En cette fin d’année 2024, l’arrivée au pouvoir de Donald Trump provoque l’angoisse de nombreuses familles d’immigrés clandestins installées depuis des décennies aux États-Unis. Malgré une vie entière passée sur le sol américain, l’épée de Damoclès plane désormais au-dessus de leur tête. Entre espoir et résignation, ces hommes et femmes sans-papiers veulent croire en un avenir meilleur, pour eux et surtout pour leurs enfants nés citoyens américains.
L’Amérique, seule patrie connue
C’est le cas d’Oscar Silva, 24 ans, arrivé bébé aux États-Unis. Diplômé d’une université texane, ce jeune homme a même fait un stage au Congrès. Marié à une Américaine, il ne peut pourtant accéder ni à un permis de travail, ni à un permis de conduire. « Je suis Américain à tous les égards, hormis les papiers », confie-t-il depuis sa maison près de Dallas.
Comme lui, ils seraient 500 000 à avoir espéré une régularisation via le programme « Keeping Families Together » annoncé par Joe Biden en juin. Mais révoqué depuis par la justice, il les laisse dans une inquiétude grandissante quant aux velléités d’expulsions massives promises par le nouveau président Trump.
Des enfants americains en danger
Ce cauchemar, Mirna Cabral le vit au quotidien. Mère célibataire depuis son veuvage en 2023, cette Mexicaine de 37 ans est arrivée à 5 ans aux États-Unis. Ses deux enfants de 10 et 12 ans, « dix fois plus américains que leur père », risquent de se retrouver livrés à eux-mêmes en cas d’expulsion. « Comment pourrais-je séparer mes enfants de leur maison, leurs rêves, tout ce qui leur appartient ? », s’interroge-t-elle, désemparée.
Je veux être ici pour le voir.
Mirna Cabral, en évoquant le futur de ses enfants
DACA, dernier rempart menacé
À l’instar de Mirna Cabral, des milliers de « dreamers » bénéficient encore du programme DACA (Deferred Action for Childhood Arrivals). Créé sous Obama, ce dispositif protège de l’expulsion les immigrés arrivés mineurs et sans-papiers. Un bouclier fragile que beaucoup comme Foday Turay, Sierra-Léonais de 35 ans, père de famille et sans-papiers, redoutent de voir voler en éclat.
« J’espère qu’il [Trump] ne se concentrera que sur l’expulsion des criminels, car l’Amérique est un pays d’immigrés », veut croire le trentenaire. Les associations de défense des migrants, elles, se préparent au pire, hantées par les images de familles déchirées lors du premier mandat de Trump entre 2017 et 2021.
« Espérer le meilleur, se préparer au pire »

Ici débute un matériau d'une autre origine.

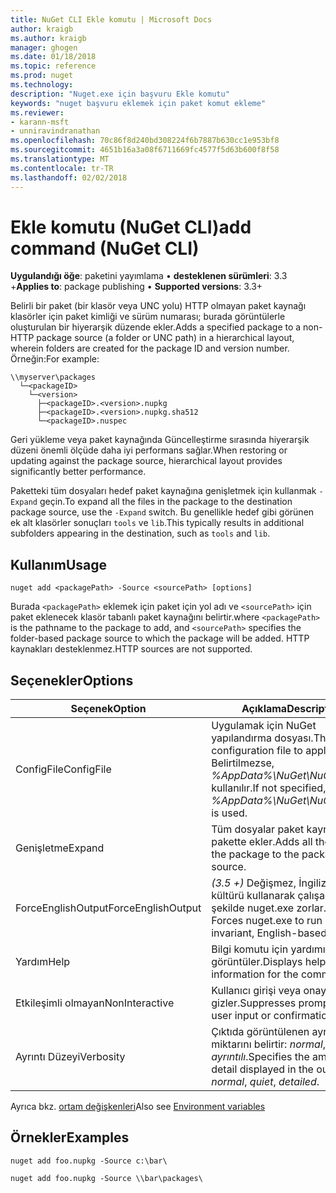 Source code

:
 ```yaml
---
title: NuGet CLI Ekle komutu | Microsoft Docs
author: kraigb
ms.author: kraigb
manager: ghogen
ms.date: 01/18/2018
ms.topic: reference
ms.prod: nuget
ms.technology: 
description: "Nuget.exe için başvuru Ekle komutu"
keywords: "nuget başvuru eklemek için paket komut ekleme"
ms.reviewer:
- karann-msft
- unniravindranathan
ms.openlocfilehash: 70c86f8d240bd308224f6b7887b630cc1e953bf8
ms.sourcegitcommit: 4651b16a3a08f6711669fc4577f5d63b600f8f58
ms.translationtype: MT
ms.contentlocale: tr-TR
ms.lasthandoff: 02/02/2018
---
```

# <a name="add-command-nuget-cli"></a><span data-ttu-id="20975-104">Ekle komutu (NuGet CLI)</span><span class="sxs-lookup"><span data-stu-id="20975-104">add command (NuGet CLI)</span></span>

<span data-ttu-id="20975-105">**Uygulandığı öğe**: paketini yayımlama &bullet; **desteklenen sürümleri**: 3.3 +</span><span class="sxs-lookup"><span data-stu-id="20975-105">**Applies to**: package publishing &bullet; **Supported versions**: 3.3+</span></span>

<span data-ttu-id="20975-106">Belirli bir paket (bir klasör veya UNC yolu) HTTP olmayan paket kaynağı klasörler için paket kimliği ve sürüm numarası; burada görüntülerle oluşturulan bir hiyerarşik düzende ekler.</span><span class="sxs-lookup"><span data-stu-id="20975-106">Adds a specified package to a non-HTTP package source (a folder or UNC path) in a hierarchical layout, wherein folders are created for the package ID and version number.</span></span> <span data-ttu-id="20975-107">Örneğin:</span><span class="sxs-lookup"><span data-stu-id="20975-107">For example:</span></span>

    \\myserver\packages
      └─<packageID>
        └─<version>
          ├─<packageID>.<version>.nupkg
          ├─<packageID>.<version>.nupkg.sha512
          └─<packageID>.nuspec

<span data-ttu-id="20975-108">Geri yükleme veya paket kaynağında Güncelleştirme sırasında hiyerarşik düzeni önemli ölçüde daha iyi performans sağlar.</span><span class="sxs-lookup"><span data-stu-id="20975-108">When restoring or updating against the package source, hierarchical layout provides significantly better performance.</span></span>

<span data-ttu-id="20975-109">Paketteki tüm dosyaları hedef paket kaynağına genişletmek için kullanmak `-Expand` geçin.</span><span class="sxs-lookup"><span data-stu-id="20975-109">To expand all the files in the package to the destination package source, use the `-Expand` switch.</span></span> <span data-ttu-id="20975-110">Bu genellikle hedef gibi görünen ek alt klasörler sonuçları `tools` ve `lib`.</span><span class="sxs-lookup"><span data-stu-id="20975-110">This typically results in additional subfolders appearing in the destination, such as `tools` and `lib`.</span></span>

## <a name="usage"></a><span data-ttu-id="20975-111">Kullanım</span><span class="sxs-lookup"><span data-stu-id="20975-111">Usage</span></span>

```cli
nuget add <packagePath> -Source <sourcePath> [options]
```

<span data-ttu-id="20975-112">Burada `<packagePath>` eklemek için paket için yol adı ve `<sourcePath>` için paket eklenecek klasör tabanlı paket kaynağını belirtir.</span><span class="sxs-lookup"><span data-stu-id="20975-112">where `<packagePath>` is the pathname to the package to add, and `<sourcePath>` specifies the folder-based package source to which the package will be added.</span></span> <span data-ttu-id="20975-113">HTTP kaynakları desteklenmez.</span><span class="sxs-lookup"><span data-stu-id="20975-113">HTTP sources are not supported.</span></span>

## <a name="options"></a><span data-ttu-id="20975-114">Seçenekler</span><span class="sxs-lookup"><span data-stu-id="20975-114">Options</span></span>

| <span data-ttu-id="20975-115">Seçenek</span><span class="sxs-lookup"><span data-stu-id="20975-115">Option</span></span> | <span data-ttu-id="20975-116">Açıklama</span><span class="sxs-lookup"><span data-stu-id="20975-116">Description</span></span> |
| --- | --- |
| <span data-ttu-id="20975-117">ConfigFile</span><span class="sxs-lookup"><span data-stu-id="20975-117">ConfigFile</span></span> | <span data-ttu-id="20975-118">Uygulamak için NuGet yapılandırma dosyası.</span><span class="sxs-lookup"><span data-stu-id="20975-118">The NuGet configuration file to apply.</span></span> <span data-ttu-id="20975-119">Belirtilmezse, *%AppData%\NuGet\NuGet.Config* kullanılır.</span><span class="sxs-lookup"><span data-stu-id="20975-119">If not specified, *%AppData%\NuGet\NuGet.Config* is used.</span></span>| 
| <span data-ttu-id="20975-120">Genişletme</span><span class="sxs-lookup"><span data-stu-id="20975-120">Expand</span></span> | <span data-ttu-id="20975-121">Tüm dosyalar paket kaynağına pakette ekler.</span><span class="sxs-lookup"><span data-stu-id="20975-121">Adds all the files in the package to the package source.</span></span> |
| <span data-ttu-id="20975-122">ForceEnglishOutput</span><span class="sxs-lookup"><span data-stu-id="20975-122">ForceEnglishOutput</span></span> | <span data-ttu-id="20975-123">*(3.5 +)*  Değişmez, İngilizce tabanlı kültürü kullanarak çalışacak şekilde nuget.exe zorlar.</span><span class="sxs-lookup"><span data-stu-id="20975-123">*(3.5+)* Forces nuget.exe to run using an invariant, English-based culture.</span></span> |
| <span data-ttu-id="20975-124">Yardım</span><span class="sxs-lookup"><span data-stu-id="20975-124">Help</span></span> | <span data-ttu-id="20975-125">Bilgi komutu için yardımı görüntüler.</span><span class="sxs-lookup"><span data-stu-id="20975-125">Displays help information for the command.</span></span> |
| <span data-ttu-id="20975-126">Etkileşimli olmayan</span><span class="sxs-lookup"><span data-stu-id="20975-126">NonInteractive</span></span> | <span data-ttu-id="20975-127">Kullanıcı girişi veya onayı için ister gizler.</span><span class="sxs-lookup"><span data-stu-id="20975-127">Suppresses prompts for user input or confirmations.</span></span> |
| <span data-ttu-id="20975-128">Ayrıntı Düzeyi</span><span class="sxs-lookup"><span data-stu-id="20975-128">Verbosity</span></span> | <span data-ttu-id="20975-129">Çıktıda görüntülenen ayrıntı miktarını belirtir: *normal*, *sessiz*, *ayrıntılı*.</span><span class="sxs-lookup"><span data-stu-id="20975-129">Specifies the amount of detail displayed in the output: *normal*, *quiet*, *detailed*.</span></span> |

<span data-ttu-id="20975-130">Ayrıca bkz. [ortam değişkenleri](cli-ref-environment-variables.md)</span><span class="sxs-lookup"><span data-stu-id="20975-130">Also see [Environment variables](cli-ref-environment-variables.md)</span></span>

## <a name="examples"></a><span data-ttu-id="20975-131">Örnekler</span><span class="sxs-lookup"><span data-stu-id="20975-131">Examples</span></span>

```cli
nuget add foo.nupkg -Source c:\bar\

nuget add foo.nupkg -Source \\bar\packages\
```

Face aux menaces, les intéressés oscillent entre résilience et fatalisme. Oscar Silva garde toujours sur lui les numéros d’un avocat et de sa famille, en cas d’arrestation. « Ce que je peux faire maintenant c’est simplement espérer le meilleur et me préparer au pire », résume-t-il.
Une préparation qui passe aussi par la transmission aux plus jeunes. Comme beaucoup, Mirna Cabral tient à jour les passeports de ses enfants. Et leur apprend l’espagnol, au cas où. Tout en espérant qu’ils n’aient jamais à quitter le seul pays qu’ils connaissent. Le pays pour lequel, malgré tout, leurs parents continuent de croire en « l’American Dream ».